SARCOPHAGUS CLUB
«Si accomodi,
Mr. Feynman. Sarò da lei in un attimo».
La dottoressa Pearl Tripplehorne
apre la porta dello studio
al cliente delle 17.30, poi
va in bagno
a lavarsi le mani e ritorna con una cartella prelevata dallo schedario.
Mr. Feynman è l'archetipo del giovane uomo
d'affari di successo: completo nero Armani, stivaletti Weston,
camicia Paul Smith dal colletto rigido, portamento raffinato e gesti misurati.
Come ad ogni seduta, si accomoda sulla confortevole poltrona di cuoio di fronte
alla scrivania di ciliegio della dottoressa.
Pearl Tripplehorne inforca un paio di occhiali
griffati, impreziositi da piccoli brillanti, e consulta il suo dossier.

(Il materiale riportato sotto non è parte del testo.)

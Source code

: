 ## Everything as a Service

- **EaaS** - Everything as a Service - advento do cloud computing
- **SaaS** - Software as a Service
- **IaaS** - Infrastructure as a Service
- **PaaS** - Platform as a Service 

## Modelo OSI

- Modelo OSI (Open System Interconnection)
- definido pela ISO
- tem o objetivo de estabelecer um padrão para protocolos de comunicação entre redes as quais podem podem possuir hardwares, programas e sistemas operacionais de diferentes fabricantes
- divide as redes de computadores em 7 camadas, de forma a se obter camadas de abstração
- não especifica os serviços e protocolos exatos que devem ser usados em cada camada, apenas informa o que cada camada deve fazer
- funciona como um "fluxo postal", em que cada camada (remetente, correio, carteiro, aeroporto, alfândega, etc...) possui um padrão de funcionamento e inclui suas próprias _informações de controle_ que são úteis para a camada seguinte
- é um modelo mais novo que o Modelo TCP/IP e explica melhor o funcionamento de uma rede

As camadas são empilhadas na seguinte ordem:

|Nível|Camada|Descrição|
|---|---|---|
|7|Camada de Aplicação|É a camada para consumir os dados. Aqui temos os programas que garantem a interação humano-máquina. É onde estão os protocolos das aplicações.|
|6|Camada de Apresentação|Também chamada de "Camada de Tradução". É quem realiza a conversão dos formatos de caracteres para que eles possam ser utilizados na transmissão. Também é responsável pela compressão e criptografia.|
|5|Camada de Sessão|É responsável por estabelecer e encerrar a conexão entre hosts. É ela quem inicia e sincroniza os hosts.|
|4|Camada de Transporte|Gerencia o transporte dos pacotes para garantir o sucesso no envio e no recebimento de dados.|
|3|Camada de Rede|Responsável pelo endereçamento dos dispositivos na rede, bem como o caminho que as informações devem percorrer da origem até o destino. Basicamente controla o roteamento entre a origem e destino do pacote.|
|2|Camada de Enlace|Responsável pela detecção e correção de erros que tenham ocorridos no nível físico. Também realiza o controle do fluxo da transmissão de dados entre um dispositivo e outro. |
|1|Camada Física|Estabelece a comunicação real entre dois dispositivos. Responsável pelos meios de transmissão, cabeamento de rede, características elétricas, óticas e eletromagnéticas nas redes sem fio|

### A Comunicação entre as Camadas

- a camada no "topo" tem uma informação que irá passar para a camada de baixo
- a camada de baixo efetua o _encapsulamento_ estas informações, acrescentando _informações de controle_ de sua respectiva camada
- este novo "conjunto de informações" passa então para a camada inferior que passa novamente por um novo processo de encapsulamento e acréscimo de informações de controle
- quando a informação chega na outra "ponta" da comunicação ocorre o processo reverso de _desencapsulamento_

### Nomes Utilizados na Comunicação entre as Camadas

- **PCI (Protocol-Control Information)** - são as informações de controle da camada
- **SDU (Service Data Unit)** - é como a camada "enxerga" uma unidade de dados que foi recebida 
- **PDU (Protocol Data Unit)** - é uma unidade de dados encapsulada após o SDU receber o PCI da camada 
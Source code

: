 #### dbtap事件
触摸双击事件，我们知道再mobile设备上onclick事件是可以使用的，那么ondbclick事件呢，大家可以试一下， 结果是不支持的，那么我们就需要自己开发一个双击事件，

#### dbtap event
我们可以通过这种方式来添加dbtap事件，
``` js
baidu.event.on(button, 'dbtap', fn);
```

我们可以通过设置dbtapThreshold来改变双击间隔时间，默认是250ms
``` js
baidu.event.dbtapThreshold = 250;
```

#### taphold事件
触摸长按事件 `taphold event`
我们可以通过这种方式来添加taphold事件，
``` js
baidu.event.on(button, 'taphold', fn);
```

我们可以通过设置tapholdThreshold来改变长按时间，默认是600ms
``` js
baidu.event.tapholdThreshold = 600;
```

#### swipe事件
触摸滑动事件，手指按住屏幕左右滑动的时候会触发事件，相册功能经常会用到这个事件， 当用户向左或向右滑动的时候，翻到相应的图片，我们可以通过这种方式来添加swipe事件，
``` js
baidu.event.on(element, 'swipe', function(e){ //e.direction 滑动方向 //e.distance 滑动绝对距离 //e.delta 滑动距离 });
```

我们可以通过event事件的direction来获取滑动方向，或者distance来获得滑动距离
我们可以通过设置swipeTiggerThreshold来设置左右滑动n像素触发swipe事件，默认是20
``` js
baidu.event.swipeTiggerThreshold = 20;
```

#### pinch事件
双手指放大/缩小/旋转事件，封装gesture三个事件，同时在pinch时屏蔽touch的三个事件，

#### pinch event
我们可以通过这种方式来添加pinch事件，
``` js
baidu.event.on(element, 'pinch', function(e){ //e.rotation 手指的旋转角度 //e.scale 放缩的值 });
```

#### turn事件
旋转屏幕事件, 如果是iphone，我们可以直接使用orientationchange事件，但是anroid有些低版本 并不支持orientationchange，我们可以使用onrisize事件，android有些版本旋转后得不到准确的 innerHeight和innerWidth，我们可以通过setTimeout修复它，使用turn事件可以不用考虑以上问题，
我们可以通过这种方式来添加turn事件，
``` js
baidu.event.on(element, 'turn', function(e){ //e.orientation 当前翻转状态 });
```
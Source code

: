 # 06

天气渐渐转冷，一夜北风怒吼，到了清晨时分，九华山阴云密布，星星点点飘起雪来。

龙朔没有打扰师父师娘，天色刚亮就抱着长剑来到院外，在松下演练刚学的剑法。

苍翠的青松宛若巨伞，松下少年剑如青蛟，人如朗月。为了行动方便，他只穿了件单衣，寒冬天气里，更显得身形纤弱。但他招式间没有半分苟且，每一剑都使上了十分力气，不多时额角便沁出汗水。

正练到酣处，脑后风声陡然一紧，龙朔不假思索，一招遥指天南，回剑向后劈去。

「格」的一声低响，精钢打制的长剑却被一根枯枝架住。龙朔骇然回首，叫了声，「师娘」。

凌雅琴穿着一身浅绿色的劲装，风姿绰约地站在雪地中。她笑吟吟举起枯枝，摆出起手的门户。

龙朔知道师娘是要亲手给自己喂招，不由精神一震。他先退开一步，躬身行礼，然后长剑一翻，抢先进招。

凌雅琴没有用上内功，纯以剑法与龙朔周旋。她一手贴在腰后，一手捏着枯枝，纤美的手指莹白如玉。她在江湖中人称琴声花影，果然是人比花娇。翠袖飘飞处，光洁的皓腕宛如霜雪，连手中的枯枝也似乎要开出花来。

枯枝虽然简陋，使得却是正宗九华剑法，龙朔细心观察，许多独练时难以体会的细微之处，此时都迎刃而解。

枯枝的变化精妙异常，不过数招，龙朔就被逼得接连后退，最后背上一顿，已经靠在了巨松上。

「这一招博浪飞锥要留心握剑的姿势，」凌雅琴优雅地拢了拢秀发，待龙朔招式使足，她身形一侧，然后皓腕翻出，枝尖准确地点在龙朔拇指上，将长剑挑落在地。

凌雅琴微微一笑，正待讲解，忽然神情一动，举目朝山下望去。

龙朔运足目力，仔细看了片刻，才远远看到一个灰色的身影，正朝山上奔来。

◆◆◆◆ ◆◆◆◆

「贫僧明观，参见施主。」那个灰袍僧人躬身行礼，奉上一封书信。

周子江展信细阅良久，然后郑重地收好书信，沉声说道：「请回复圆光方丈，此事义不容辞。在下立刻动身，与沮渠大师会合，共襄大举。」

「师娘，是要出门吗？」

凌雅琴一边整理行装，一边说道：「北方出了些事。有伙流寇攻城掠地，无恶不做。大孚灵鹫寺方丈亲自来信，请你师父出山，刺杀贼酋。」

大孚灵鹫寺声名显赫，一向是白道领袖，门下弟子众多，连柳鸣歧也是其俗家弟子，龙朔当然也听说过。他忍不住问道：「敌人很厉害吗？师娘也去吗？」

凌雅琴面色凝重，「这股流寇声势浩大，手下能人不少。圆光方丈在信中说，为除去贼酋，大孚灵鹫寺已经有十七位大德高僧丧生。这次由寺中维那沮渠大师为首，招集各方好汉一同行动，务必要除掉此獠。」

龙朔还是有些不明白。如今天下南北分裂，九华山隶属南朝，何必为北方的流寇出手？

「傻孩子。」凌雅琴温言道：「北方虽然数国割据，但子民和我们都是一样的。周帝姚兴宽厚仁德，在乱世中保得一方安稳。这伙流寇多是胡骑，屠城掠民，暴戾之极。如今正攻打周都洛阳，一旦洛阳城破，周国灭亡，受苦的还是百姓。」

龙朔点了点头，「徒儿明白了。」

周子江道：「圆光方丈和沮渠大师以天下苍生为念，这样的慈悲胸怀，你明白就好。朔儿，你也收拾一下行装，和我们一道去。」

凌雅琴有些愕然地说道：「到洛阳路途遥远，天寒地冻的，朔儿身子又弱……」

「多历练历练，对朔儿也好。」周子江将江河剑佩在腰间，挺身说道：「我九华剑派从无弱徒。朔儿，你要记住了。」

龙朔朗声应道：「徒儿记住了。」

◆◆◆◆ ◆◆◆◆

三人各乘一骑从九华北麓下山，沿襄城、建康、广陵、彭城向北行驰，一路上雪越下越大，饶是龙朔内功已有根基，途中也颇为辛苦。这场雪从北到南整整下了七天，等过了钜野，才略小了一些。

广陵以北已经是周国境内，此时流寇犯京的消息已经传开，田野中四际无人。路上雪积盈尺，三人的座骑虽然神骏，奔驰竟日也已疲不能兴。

«Allora, Mr. Feynman, come andiamo?»
«Non posso lamentarmi, dottoressa, anche se il
lavoro mi tiene sotto pressione».
«Ha provato il farmaco che il mio collega le ha
prescritto per dormire?»
«Sì, e va molto meglio, grazie. Ora dormo come
un bambino, ma il mio problema persiste».
Pearl Tripplehorne gestisce con altri tre
psichiatri uno studio che genera lucrosi profitti curando manager e capitani di
industria afflitti da stress e surmenage. Passa gran parte del tempo per cui è
lautamente pagata ad ascoltare il racconto delle loro giornate di lavoro, la
descrizione di inganni e vendette, le invettive contro gli altri membri del
consiglio di amministrazione o i rivali in affari.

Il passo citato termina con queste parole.